[Saved entries]
┌──

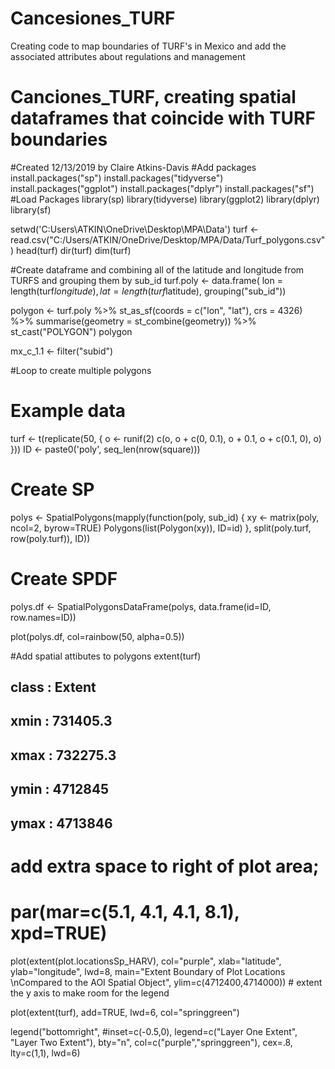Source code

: # Cancesiones_TURF
Creating code to map boundaries of TURF's in Mexico and add the associated attributes about regulations and management

# Canciones_TURF, creating spatial dataframes that coincide with TURF boundaries 
#Created 12/13/2019 by Claire Atkins-Davis
#Add packages
install.packages("sp")
install.packages("tidyverse")
install.packages("ggplot")
install.packages("dplyr")
install.packages("sf")
#Load Packages
library(sp)
library(tidyverse)
library(ggplot2)
library(dplyr)
library(sf)

setwd('C:Users\ATKIN\OneDrive\Desktop\MPA\Data')
turf <-read.csv("C:/Users/ATKIN/OneDrive/Desktop/MPA/Data/Turf_polygons.csv")
head(turf)
dir(turf)
dim(turf)

#Create dataframe and combining all of the latitude and longitude from TURFS and grouping them by sub_id
turf.poly <- data.frame(
  lon = length(turf$longitude),
  lat = length(turf$latitude),
  grouping("sub_id"))

polygon <- turf.poly %>%
  st_as_sf(coords = c("lon", "lat"), crs = 4326) %>%
  summarise(geometry = st_combine(geometry)) %>%
  st_cast("POLYGON")
polygon

mx_c_1.1 <- filter("subid")

#Loop to create multiple polygons 
# Example data
turf <- t(replicate(50, {
  o <- runif(2)
  c(o, o + c(0, 0.1), o + 0.1, o + c(0.1, 0), o)
}))
ID <- paste0('poly', seq_len(nrow(square)))

# Create SP
polys <- SpatialPolygons(mapply(function(poly, sub_id) {
  xy <- matrix(poly, ncol=2, byrow=TRUE)
  Polygons(list(Polygon(xy)), ID=id)
}, split(poly.turf, row(poly.turf)), ID))

# Create SPDF
polys.df <- SpatialPolygonsDataFrame(polys, data.frame(id=ID, row.names=ID))

plot(polys.df, col=rainbow(50, alpha=0.5))


#Add spatial attibutes to polygons
extent(turf)

## class       : Extent 
## xmin        : 731405.3 
## xmax        : 732275.3 
## ymin        : 4712845 
## ymax        : 4713846

# add extra space to right of plot area; 
# par(mar=c(5.1, 4.1, 4.1, 8.1), xpd=TRUE)

plot(extent(plot.locationsSp_HARV),
     col="purple", 
     xlab="latitude",
     ylab="longitude", lwd=8,
     main="Extent Boundary of Plot Locations \nCompared to the AOI Spatial Object",
     ylim=c(4712400,4714000)) # extent the y axis to make room for the legend

plot(extent(turf), 
     add=TRUE,
     lwd=6,
     col="springgreen")

legend("bottomright",
       #inset=c(-0.5,0),
       legend=c("Layer One Extent", "Layer Two Extent"),
       bty="n", 
       col=c("purple","springgreen"),
       cex=.8,
       lty=c(1,1),
       lwd=6)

└──

- _THE PROBLEM_
Extract, word for word, each line from the top of the data down to and including the line with "library(dplyr)"; skip the pictures.

- _SOLUTION TO THIS EXERCISE_
Source code

: # Cancesiones_TURF
Creating code to map boundaries of TURF's in Mexico and add the associated attributes about regulations and management

# Canciones_TURF, creating spatial dataframes that coincide with TURF boundaries 
#Created 12/13/2019 by Claire Atkins-Davis
#Add packages
install.packages("sp")
install.packages("tidyverse")
install.packages("ggplot")
install.packages("dplyr")
install.packages("sf")
#Load Packages
library(sp)
library(tidyverse)
library(ggplot2)
library(dplyr)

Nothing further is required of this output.